Report only the number of lines below in which the string "following" appears.

==== Data to use

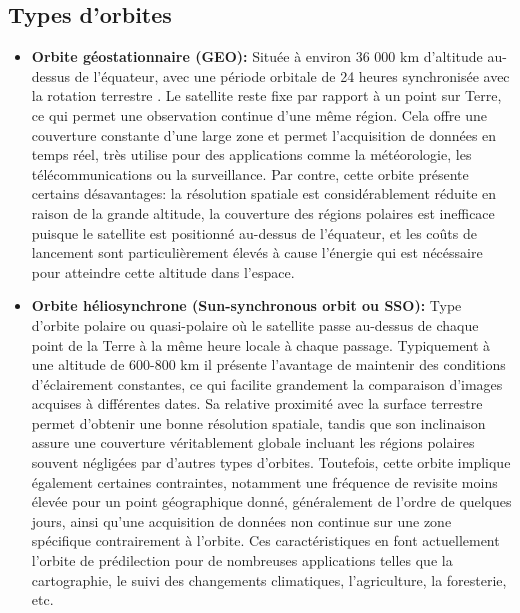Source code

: \documentclass[12pt,a4paper]{article}
\begin{document}
\subsection{Types d'orbites}
\begin{itemize}[label=---]
    
    
    \item \textbf{Orbite géostationnaire (GEO):} Située à environ 36 000 km d'altitude au-dessus de l'équateur, avec une période orbitale de 24 heures synchronisée avec la rotation terrestre \citep{Weather2023,Capderou2014}. Le satellite reste fixe par rapport à un point sur Terre, ce qui permet une observation continue d'une même région. Cela offre une couverture constante d'une large zone et permet l'acquisition de données en temps réel, très utilise pour des applications comme la météorologie, les télécommunications ou la surveillance. Par contre, cette orbite présente certains désavantages: la résolution spatiale est considérablement réduite en raison de la grande altitude, la couverture des régions polaires est inefficace puisque le satellite est positionné au-dessus de l'équateur, et les coûts de lancement sont particulièrement élevés à cause l'énergie qui est nécéssaire pour atteindre cette altitude dans l'espace.
    \vspace{1em}    
    
    \item \textbf{Orbite héliosynchrone (Sun-synchronous orbit ou SSO):} Type d'orbite polaire ou quasi-polaire où le satellite passe au-dessus de chaque point de la Terre à la même heure locale à chaque passage. Typiquement à une altitude de 600-800 km il présente l'avantage de maintenir des conditions d'éclairement constantes, ce qui facilite grandement la comparaison d'images acquises à différentes dates. Sa relative proximité avec la surface terrestre permet d'obtenir une bonne résolution spatiale, tandis que son inclinaison assure une couverture véritablement globale incluant les régions polaires souvent négligées par d'autres types d'orbites. Toutefois, cette orbite implique également certaines contraintes, notamment une fréquence de revisite moins élevée pour un point géographique donné, généralement de l'ordre de quelques jours, ainsi qu'une acquisition de données non continue sur une zone spécifique contrairement à l'orbite. Ces caractéristiques en font actuellement l'orbite de prédilection pour de nombreuses applications telles que la cartographie, le suivi des changements climatiques, l'agriculture, la foresterie, etc.
    \vspace{1em}
    

\end{itemize}
\end{document}
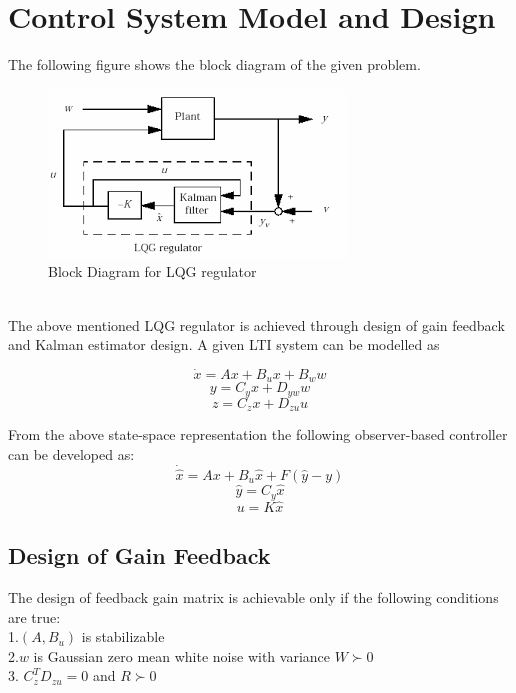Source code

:\documentclass[journal,onecolumn]{IEEEtran}
\begin{document}
\section{Control System Model and Design}

The following figure shows the block diagram of the given problem.
\begin{figure}[h!]
\centering

 \includegraphics[scale=1.0]{blockdiagram.png}
  \caption{Block Diagram for LQG regulator}
\end{figure}
\\
The above mentioned LQG regulator is achieved through design of gain feedback and Kalman estimator design.
A given LTI system can be modelled as 

\begin{equation}
    \dot x = Ax + B_{u}x + B_{w}w
\end{equation}
\begin{equation}
    y = C_{y}x + D_{yw}w 
    \end{equation}
    \begin{equation}
    z = C_{z}x + D_{zu}u
     \end{equation}

From the above state-space representation the following observer-based controller can be developed as:
\begin{equation}
    \dot {\hat x} = Ax + B_{u}{\hat x} + F({\hat y}-y)
\end{equation}
\begin{equation}
    {\hat y} = C_{y}{\hat x}
    \end{equation}
    \begin{equation}
    u = K{\hat x}
     \end{equation}
\subsection{Design of Gain Feedback}
The design of feedback gain matrix is achievable only if the following conditions are true:\\
1.$(A,B_u)$ is stabilizable\\
2.$w$ is Gaussian zero mean white noise with variance $W\succ0$\\
3. $C^{T}_zD_{zu} = 0$ and  $R\succ0$\\
\end{document}
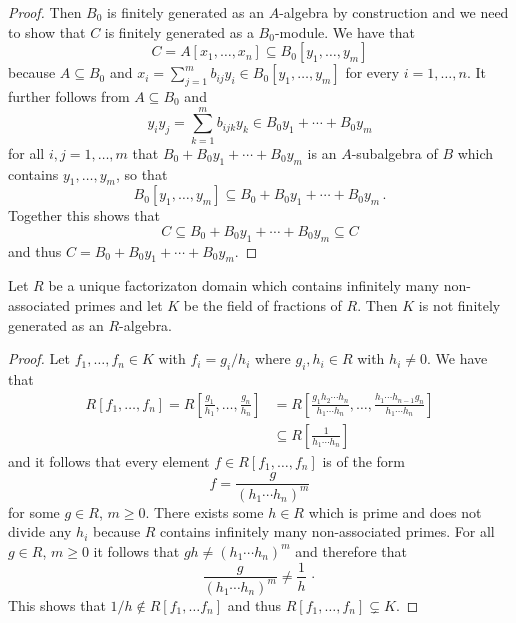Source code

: \begin{proof}
  Then $B_0$ is finitely generated as an $A$-algebra by construction and we need to show that $C$ is finitely generated as a $B_0$-module.
  We have that
  \[
              C
    =         A[x_1, \dotsc, x_n]
    \subseteq B_0[y_1, \dotsc, y_m]
  \]
  because $A \subseteq B_0$ and $x_i = \sum_{j=1}^m b_{ij} y_i \in B_0[y_1, \dotsc, y_m]$ for every $i = 1, \dotsc, n$.
  It further follows from $A \subseteq B_0$ and
  \[
        y_i y_j
    =   \sum_{k=1}^m b_{ijk} y_k
    \in B_0 y_1 + \dotsb + B_0 y_m
  \]
  for all $i, j = 1, \dotsc, m$ that $B_0 + B_0 y_1 + \dotsb + B_0 y_m$ is an $A$-subalgebra of $B$ which contains $y_1, \dotsc, y_m$, so that
  \[
              B_0[y_1, \dotsc, y_m]
    \subseteq B_0 + B_0 y_1 + \dotsb + B_0 y_m \,.
  \]
  Together this shows that
  \[
              C
    \subseteq B_0 + B_0 y_1 + \dotsb + B_0 y_m
    \subseteq C
  \]
  and thus $C = B_0 + B_0 y_1 + \dotsb + B_0 y_m$.
\end{proof}


\begin{lemma}
  \label{lemma: field of fractions not finitely generated}
  Let $R$ be a unique factorizaton domain which contains infinitely many non-associated primes and let $K$ be the field of fractions of $R$.
  Then $K$ is not finitely generated as an $R$-algebra.
\end{lemma}


\begin{proof}
  Let $f_1, \dotsc, f_n \in K$ with $f_i = g_i/h_i$ where $g_i, h_i \in R$ with $h_i \neq 0$.
  We have that
  \begin{align*}
                R[f_1, \dotsc, f_n]
     =          R\left[ \frac{g_1}{h_1}, \dotsc, \frac{g_n}{h_n} \right]
    &=          R\left[
                  \frac{g_1 h_2 \dotsm h_n}{h_1 \dotsm h_n},
                  \dotsc,
                  \frac{h_1 \dotsm h_{n-1} g_n}{h_1 \dotsm h_n}
                \right] \\
    &\subseteq  R\left[ \frac{1}{h_1 \dotsm h_n} \right]
  \end{align*}
  and it follows that every element $f \in R[f_1, \dotsc, f_n]$ is of the form
  \[
      f
    = \frac{g}{(h_1 \dotsm h_n)^m}
  \]
  for some $g \in R$, $m \geq 0$.
  There exists some $h \in R$ which is prime and does not divide any $h_i$ because $R$ contains infinitely many non-associated primes.
  For all $g \in R$, $m \geq 0$ it follows that $gh \neq (h_1 \dotsm h_n)^m$ and therefore that
  \[
    \frac{g}{(h_1 \dotsm h_n)^m} \neq \frac{1}{h} \,\cdotp
  \]
  This shows that $1/h \notin R[f_1, \dotsc f_n]$ and thus $R[f_1, \dotsc, f_n] \subsetneq K$.
\end{proof}


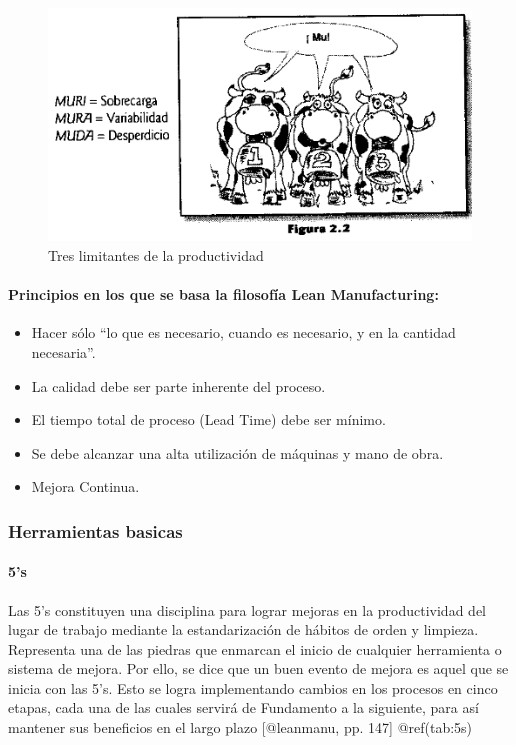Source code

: \documentclass[
]{article}
\providecommand{\tightlist}{%
  \setlength{\itemsep}{0pt}\setlength{\parskip}{0pt}}
\begin{document}
\begin{figure}

{\centering \includegraphics[width=0.5\linewidth]{marco teorico/Screenshot from 2021-11-02 00-44-42} 

}

\caption{Tres limitantes de la productividad}\label{fig:unnamed-chunk-2}
\end{figure}

\hypertarget{principios-en-los-que-se-basa-la-filosofuxeda-lean-manufacturing}{%
\paragraph{Principios en los que se basa la filosofía Lean
Manufacturing:}\label{principios-en-los-que-se-basa-la-filosofuxeda-lean-manufacturing}}

\begin{itemize}
\tightlist
\item
  Hacer sólo ``lo que es necesario, cuando es necesario, y en la
  cantidad necesaria''.
\item
  La calidad debe ser parte inherente del proceso.
\item
  El tiempo total de proceso (Lead Time) debe ser mínimo.
\item
  Se debe alcanzar una alta utilización de máquinas y mano de obra.
\item
  Mejora Continua.
\end{itemize}

\hypertarget{herramientas-basicas}{%
\subsubsection{Herramientas basicas}\label{herramientas-basicas}}

\hypertarget{s}{%
\paragraph{5's}\label{s}}

Las 5's constituyen una disciplina para lograr mejoras en la
productividad del lugar de trabajo mediante la estandarización de
hábitos de orden y limpieza. Representa una de las piedras que enmarcan
el inicio de cualquier herramienta o sistema de mejora. Por ello, se
dice que un buen evento de mejora es aquel que se inicia con las 5's.
Esto se logra implementando cambios en los procesos en cinco etapas,
cada una de las cuales servirá de Fundamento a la siguiente, para así
mantener sus beneficios en el largo plazo {[}@leanmanu, pp. 147{]}
@ref(tab:5s)
\end{document}
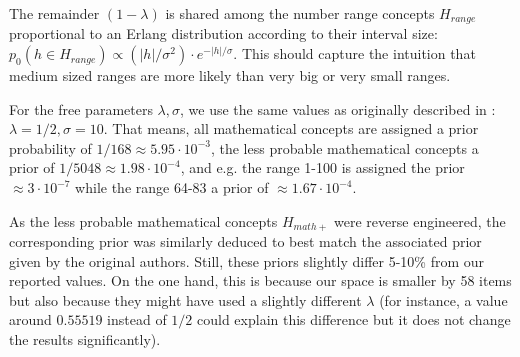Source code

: The remainder $(1 - \lambda)$ is shared among the number range concepts $H_{range}$ proportional to an Erlang distribution according to their interval size: $p_0(h \in H_{range}) \propto (|h|/\sigma^2) \cdot e^{-|h|/\sigma}$. This should capture the intuition that medium sized ranges are more likely than very big or very small ranges.

For the free parameters $\lambda, \sigma$, we use the same values as originally described in \cite{tenenbaum2000rules}: $\lambda = 1/2, \sigma = 10$. 
That means, all mathematical concepts are assigned a prior probability of $1/168 \approx 5.95 \cdot 10^{-3}$, the less probable mathematical concepts a prior of $1/5048 \approx 1.98 \cdot 10^{-4}$, and e.g. the range 1-100 is assigned the prior $\approx 3 \cdot 10^{-7}$ while the range 64-83 a prior of $\approx 1.67 \cdot 10^{-4}$. 

As the less probable mathematical concepts $H_{math+}$ were reverse engineered, the corresponding prior was similarly deduced to best match the associated prior given by the original authors.
Still, these priors slightly differ 5-10\% from our reported values. On the one hand, this is because our space is smaller by 58 items but also because they might have used a slightly different $\lambda$ (for instance, a value around $0.55519$ instead of $1/2$ could explain this difference but it does not change the results significantly).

========

**Response to this task:** 3